SUPPLIED INFORMATION START

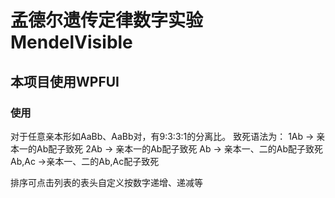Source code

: # 孟德尔遗传定律数字实验 MendelVisible
## 本项目使用WPFUI
### 使用
对于任意亲本形如AaBb、AaBb对，有9:3:3:1的分离比。
致死语法为：
1Ab -> 亲本一的Ab配子致死
2Ab -> 亲本一的Ab配子致死
Ab -> 亲本一、二的Ab配子致死
Ab,Ac ->亲本一、二的Ab,Ac配子致死

排序可点击列表的表头自定义按数字递增、递减等
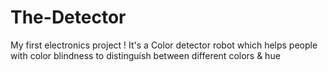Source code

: # The-Detector
My first electronics project !  It's a Color detector robot which helps people with color blindness to distinguish between different colors &amp; hue
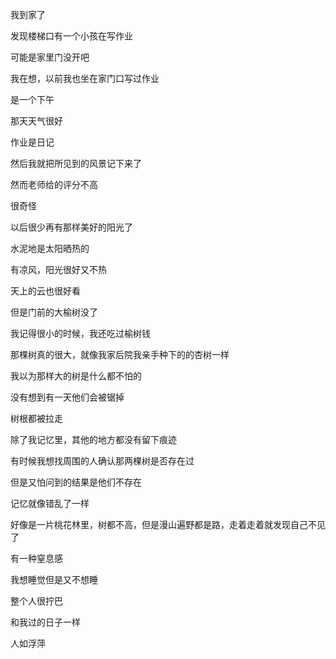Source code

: 
我到家了

发现楼梯口有一个小孩在写作业

可能是家里门没开吧

我在想，以前我也坐在家门口写过作业

是一个下午

那天天气很好

作业是日记

然后我就把所见到的风景记下来了


然而老师给的评分不高


很奇怪


以后很少再有那样美好的阳光了


水泥地是太阳晒热的


有凉风，阳光很好又不热


天上的云也很好看


但是门前的大榆树没了


我记得很小的时候，我还吃过榆树钱


那棵树真的很大，就像我家后院我亲手种下的的杏树一样


我以为那样大的树是什么都不怕的


没有想到有一天他们会被锯掉


树根都被拉走

除了我记忆里，其他的地方都没有留下痕迹

有时候我想找周围的人确认那两棵树是否存在过

但是又怕问到的结果是他们不存在

记忆就像错乱了一样

好像是一片桃花林里，树都不高，但是漫山遍野都是路，走着走着就发现自己不见了

有一种窒息感

我想睡觉但是又不想睡

整个人很拧巴

和我过的日子一样

人如浮萍

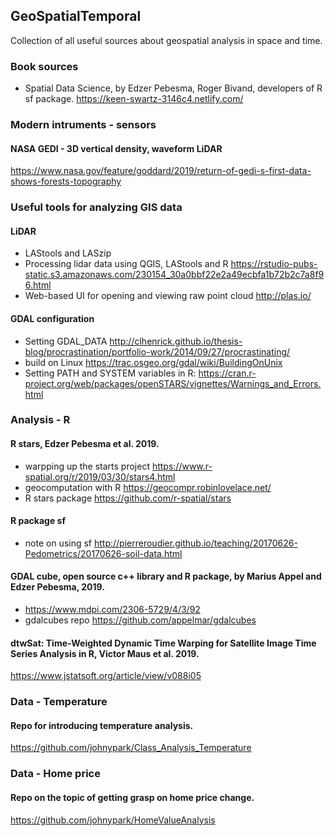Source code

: ## GeoSpatialTemporal
Collection of all useful sources about geospatial analysis in space and time. 

### Book sources 
- Spatial Data Science, by Edzer Pebesma, Roger Bivand, developers of R sf package. https://keen-swartz-3146c4.netlify.com/

### Modern intruments - sensors
#### NASA GEDI - 3D vertical density, waveform LiDAR 
https://www.nasa.gov/feature/goddard/2019/return-of-gedi-s-first-data-shows-forests-topography


### Useful tools for analyzing GIS data
#### LiDAR
- LAStools and LASzip
- Processing lidar data using QGIS, LAStools and R
https://rstudio-pubs-static.s3.amazonaws.com/230154_30a0bbf22e2a49ecbfa1b72b2c7a8f96.html
- Web-based UI for opening and viewing raw point cloud http://plas.io/

#### GDAL configuration
- Setting GDAL_DATA http://clhenrick.github.io/thesis-blog/procrastination/portfolio-work/2014/09/27/procrastinating/
- build on Linux https://trac.osgeo.org/gdal/wiki/BuildingOnUnix
- Setting PATH and SYSTEM variables in R: https://cran.r-project.org/web/packages/openSTARS/vignettes/Warnings_and_Errors.html

### Analysis - R
#### R stars, Edzer Pebesma et al. 2019.
- warpping up the starts project https://www.r-spatial.org/r/2019/03/30/stars4.html
- geocomputation with R https://geocompr.robinlovelace.net/
- R stars package https://github.com/r-spatial/stars

#### R package sf
- note on using sf http://pierreroudier.github.io/teaching/20170626-Pedometrics/20170626-soil-data.html

#### GDAL cube, open source c++ library and R package, by  Marius Appel and Edzer Pebesma, 2019.
- https://www.mdpi.com/2306-5729/4/3/92
- gdalcubes repo https://github.com/appelmar/gdalcubes

#### dtwSat: Time-Weighted Dynamic Time Warping for Satellite Image Time Series Analysis in R, Victor Maus et al. 2019.
https://www.jstatsoft.org/article/view/v088i05



### Data - Temperature  
#### Repo for introducing temperature analysis. 
https://github.com/johnypark/Class_Analysis_Temperature

### Data - Home price 
#### Repo on the topic of getting grasp on home price change.
https://github.com/johnypark/HomeValueAnalysis
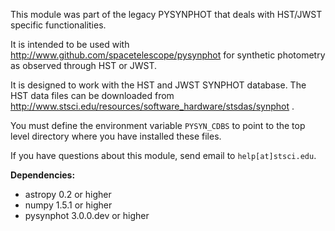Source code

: This module was part of the legacy PYSYNPHOT that deals with HST/JWST specific 
functionalities.

It is intended to be used with http://www.github.com/spacetelescope/pysynphot
for synthetic photometry as observed through HST or JWST.

It is designed to work with the HST and JWST SYNPHOT database.
The HST data files can be downloaded from http://www.stsci.edu/resources/software_hardware/stsdas/synphot .

You must define the environment variable ``PYSYN_CDBS`` to point
to the top level directory where you have installed these files.

If you have questions about this module, send email to ``help[at]stsci.edu``.

**Dependencies:**
  - astropy 0.2 or higher
  - numpy 1.5.1 or higher
  - pysynphot 3.0.0.dev or higher
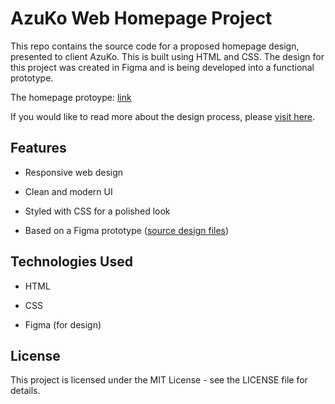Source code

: # AzuKo Web Homepage Project

This repo contains the source code for a proposed homepage design, presented to client AzuKo. This is built using HTML and CSS. The design for this project was created in Figma and is being developed into a functional prototype.

The homepage protoype: [link](https://dede95.github.io/azuko-webpage/)

If you would like to read more about the design process, please [visit here](https://adeolao.carrd.co/#project-azuko).

## Features

-   Responsive web design

-   Clean and modern UI

-   Styled with CSS for a polished look

-   Based on a Figma prototype ([source design files](https://www.figma.com/design/QsZXglSI1nWmvnLRDqkgD6/AzuKo-wireframe?node-id=374-49214&t=8fxUKu7TOUmVGypH-1))

## Technologies Used

-   HTML

-   CSS

-   Figma (for design)

## License

This project is licensed under the MIT License - see the LICENSE file for details.
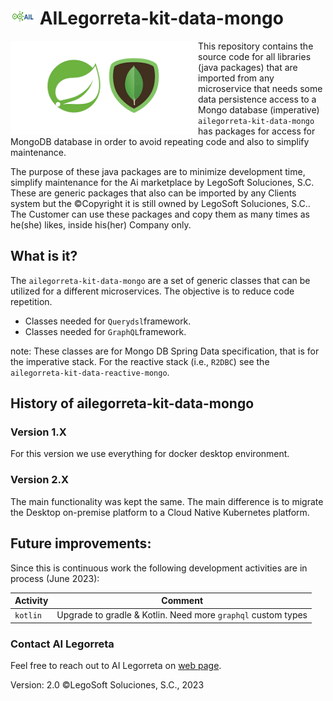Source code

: # <img height="25" src="./images/AILLogoSmall.png" width="40"/> AILegorreta-kit-data-mongo

<a href="https://www.legosoft.com.mx"><img height="150px" src="./images/SpringDataMongoDB.png" alt="AI Legorreta" align="left"/></a>
This repository contains the source code for all libraries (java packages) that are imported from any microservice that
needs some data persistence access to a Mongo database (imperative)
`ailegorreta-kit-data-mongo` has packages for access for MongoDB database in
order to avoid repeating code and also to simplify maintenance.

The purpose of these java packages are to minimize development time, simplify maintenance for the Ai marketplace by
LegoSoft Soluciones, S.C. These are generic packages that also can be imported by any Clients system but the
©Copyright it is still owned by LegoSoft Soluciones, S.C.. The Customer can use these packages and copy them
as many times as he(she) likes, inside his(her) Company only.
## What is it?

The `ailegorreta-kit-data-mongo` are a set of generic classes that can be utilized for a different microservices.
The objective is to reduce code repetition.

- Classes needed for `Querydsl`framework.
- Classes needed for `GraphQL`framework.

note: These classes are for Mongo DB Spring Data specification, that is for the imperative
stack. For the reactive stack (i.e., `R2DBC`) see the `ailegorreta-kit-data-reactive-mongo`.


## History of ailegorreta-kit-data-mongo

### Version 1.X

For this version we use everything for docker desktop environment.

### Version 2.X

The main functionality was kept the same. The main difference is to migrate the Desktop on-premise
platform to a Cloud Native Kubernetes platform.

## Future improvements:

Since this is continuous work the following development activities are in process (June 2023):


| Activity | Comment                                                      |
|----------|--------------------------------------------------------------|
| `kotlin` | Upgrade to gradle & Kotlin. Need more `graphql` custom types |


### Contact AI Legorreta

Feel free to reach out to AI Legorreta on [web page](https://legosoft.com.mx).


Version: 2.0
©LegoSoft Soluciones, S.C., 2023
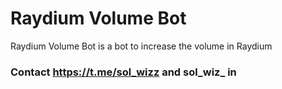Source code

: # Raydium Volume Bot
Raydium Volume Bot is a bot to increase the volume in Raydium

### Contact https://t.me/sol_wizz and sol_wiz_ in 
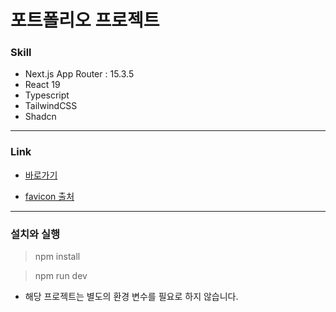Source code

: # 포트폴리오 프로젝트

### Skill

- Next.js App Router : 15.3.5
- React 19
- Typescript
- TailwindCSS
- Shadcn

---

### Link

- [바로가기](https://www.fronthan.dev/)

- [favicon 출처](https://www.flaticon.com/kr/free-icon/settings_148913?related_id=148913&origin=pack)

---

### 설치와 실행

> npm install

> npm run dev

- 해당 프로젝트는 별도의 환경 변수를 필요로 하지 않습니다.
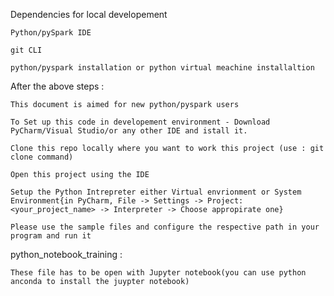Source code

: Dependencies for local developement

    Python/pySpark IDE

    git CLI

    python/pyspark installation or python virtual meachine installaltion

After the above steps : 

    This document is aimed for new python/pyspark users

    To Set up this code in developement environment - Download PyCharm/Visual Studio/or any other IDE and istall it.

    Clone this repo locally where you want to work this project (use : git clone command) 

    Open this project using the IDE

    Setup the Python Intrepreter either Virtual envrionment or System Environment{in PyCharm, File -> Settings -> Project:<your_project_name> -> Interpreter -> Choose appropirate one}

    Please use the sample files and configure the respective path in your program and run it

python_notebook_training : 

    These file has to be open with Jupyter notebook(you can use python anconda to install the juypter notebook)



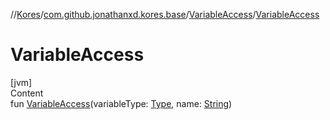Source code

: //[Kores](../../index.md)/[com.github.jonathanxd.kores.base](../index.md)/[VariableAccess](index.md)/[VariableAccess](-variable-access.md)



# VariableAccess  
[jvm]  
Content  
fun [VariableAccess](-variable-access.md)(variableType: [Type](https://docs.oracle.com/javase/8/docs/api/java/lang/reflect/Type.html), name: [String](https://kotlinlang.org/api/latest/jvm/stdlib/kotlin/-string/index.html))  



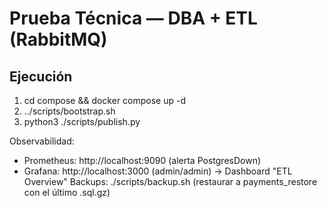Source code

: # Prueba Técnica — DBA + ETL (RabbitMQ)

## Ejecución
1) cd compose && docker compose up -d
2) ../scripts/bootstrap.sh
3) python3 ./scripts/publish.py

Observabilidad:
- Prometheus: http://localhost:9090 (alerta PostgresDown)
- Grafana: http://localhost:3000 (admin/admin) → Dashboard "ETL Overview"
Backups: ./scripts/backup.sh (restaurar a payments_restore con el último .sql.gz)
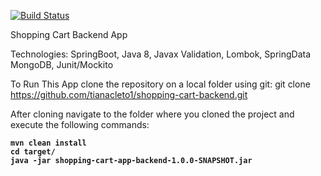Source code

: [![Build Status](https://travis-ci.org/tianacleto1/shopping-cart-backend.svg?branch=master)](https://travis-ci.org/tianacleto1/shopping-cart-backend)

Shopping Cart Backend App

Technologies: 
    SpringBoot, Java 8, Javax Validation, Lombok, SpringData MongoDB, Junit/Mockito
    
To Run This App clone the repository on a local folder using git: 
    git clone https://github.com/tianacleto1/shopping-cart-backend.git
    
After cloning navigate to the folder where you cloned the project and execute the following commands: <b/>
 
    mvn clean install
    cd target/
    java -jar shopping-cart-app-backend-1.0.0-SNAPSHOT.jar 
    
    
    

    
    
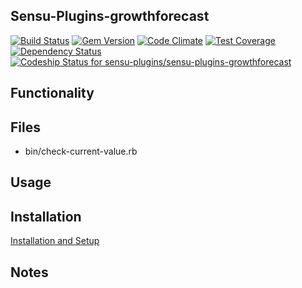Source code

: ## Sensu-Plugins-growthforecast

[ ![Build Status](https://travis-ci.org/sensu-plugins/sensu-plugins-growthforecast.svg?branch=master)](https://travis-ci.org/sensu-plugins/sensu-plugins-growthforecast)
[![Gem Version](https://badge.fury.io/rb/sensu-plugins-growthforecast.svg)](http://badge.fury.io/rb/sensu-plugins-growthforecast)
[![Code Climate](https://codeclimate.com/github/sensu-plugins/sensu-plugins-growthforecast/badges/gpa.svg)](https://codeclimate.com/github/sensu-plugins/sensu-plugins-growthforecast)
[![Test Coverage](https://codeclimate.com/github/sensu-plugins/sensu-plugins-growthforecast/badges/coverage.svg)](https://codeclimate.com/github/sensu-plugins/sensu-plugins-growthforecast)
[![Dependency Status](https://gemnasium.com/sensu-plugins/sensu-plugins-growthforecast.svg)](https://gemnasium.com/sensu-plugins/sensu-plugins-growthforecast)
[![Codeship Status for sensu-plugins/sensu-plugins-growthforecast](https://codeship.com/projects/e95f4bd0-ea2a-0132-48d4-4602e60b2e9f/status?branch=master)](https://codeship.com/projects/83050)

## Functionality

## Files
 * bin/check-current-value.rb

## Usage

## Installation

[Installation and Setup](https://github.com/sensu-plugins/documentation/blob/master/user_docs/installation_instructions.md)

## Notes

SUPPLIED INFORMATION END

**YOUR GOAL**
The required output is the exact lines from the opening line of the entries through the line with "- warpping up", inclusive, without pictures.

**TASK ANSWER**
Source code

: # 孟德尔遗传定律数字实验 MendelVisible
## 本项目使用WPFUI
### 使用
对于任意亲本形如AaBb、AaBb对，有9:3:3:1的分离比。
致死语法为：
1Ab -> 亲本一的Ab配子致死
2Ab -> 亲本一的Ab配子致死
Ab -> 亲本一、二的Ab配子致死
Ab,Ac ->亲本一、二的Ab,Ac配子致死

排序可点击列表的表头自定义按数字递增、递减等
Source code

: # The-Detector
My first electronics project !  It's a Color detector robot which helps people with color blindness to distinguish between different colors &amp; hue
Source code

: 
我到家了

发现楼梯口有一个小孩在写作业

可能是家里门没开吧

我在想，以前我也坐在家门口写过作业

是一个下午

那天天气很好

作业是日记

然后我就把所见到的风景记下来了


然而老师给的评分不高


很奇怪


以后很少再有那样美好的阳光了


水泥地是太阳晒热的


有凉风，阳光很好又不热


天上的云也很好看


但是门前的大榆树没了


我记得很小的时候，我还吃过榆树钱


那棵树真的很大，就像我家后院我亲手种下的的杏树一样


我以为那样大的树是什么都不怕的


没有想到有一天他们会被锯掉


树根都被拉走

除了我记忆里，其他的地方都没有留下痕迹

有时候我想找周围的人确认那两棵树是否存在过

但是又怕问到的结果是他们不存在

记忆就像错乱了一样

好像是一片桃花林里，树都不高，但是漫山遍野都是路，走着走着就发现自己不见了

有一种窒息感

我想睡觉但是又不想睡

整个人很拧巴

和我过的日子一样

人如浮萍

Source code

: ## GeoSpatialTemporal
Collection of all useful sources about geospatial analysis in space and time. 

### Book sources 
- Spatial Data Science, by Edzer Pebesma, Roger Bivand, developers of R sf package. https://keen-swartz-3146c4.netlify.com/

### Modern intruments - sensors
#### NASA GEDI - 3D vertical density, waveform LiDAR 
https://www.nasa.gov/feature/goddard/2019/return-of-gedi-s-first-data-shows-forests-topography


### Useful tools for analyzing GIS data
#### LiDAR
- LAStools and LASzip
- Processing lidar data using QGIS, LAStools and R
https://rstudio-pubs-static.s3.amazonaws.com/230154_30a0bbf22e2a49ecbfa1b72b2c7a8f96.html
- Web-based UI for opening and viewing raw point cloud http://plas.io/

#### GDAL configuration
- Setting GDAL_DATA http://clhenrick.github.io/thesis-blog/procrastination/portfolio-work/2014/09/27/procrastinating/
- build on Linux https://trac.osgeo.org/gdal/wiki/BuildingOnUnix
- Setting PATH and SYSTEM variables in R: https://cran.r-project.org/web/packages/openSTARS/vignettes/Warnings_and_Errors.html

### Analysis - R
#### R stars, Edzer Pebesma et al. 2019.
- warpping up the starts project https://www.r-spatial.org/r/2019/03/30/stars4.html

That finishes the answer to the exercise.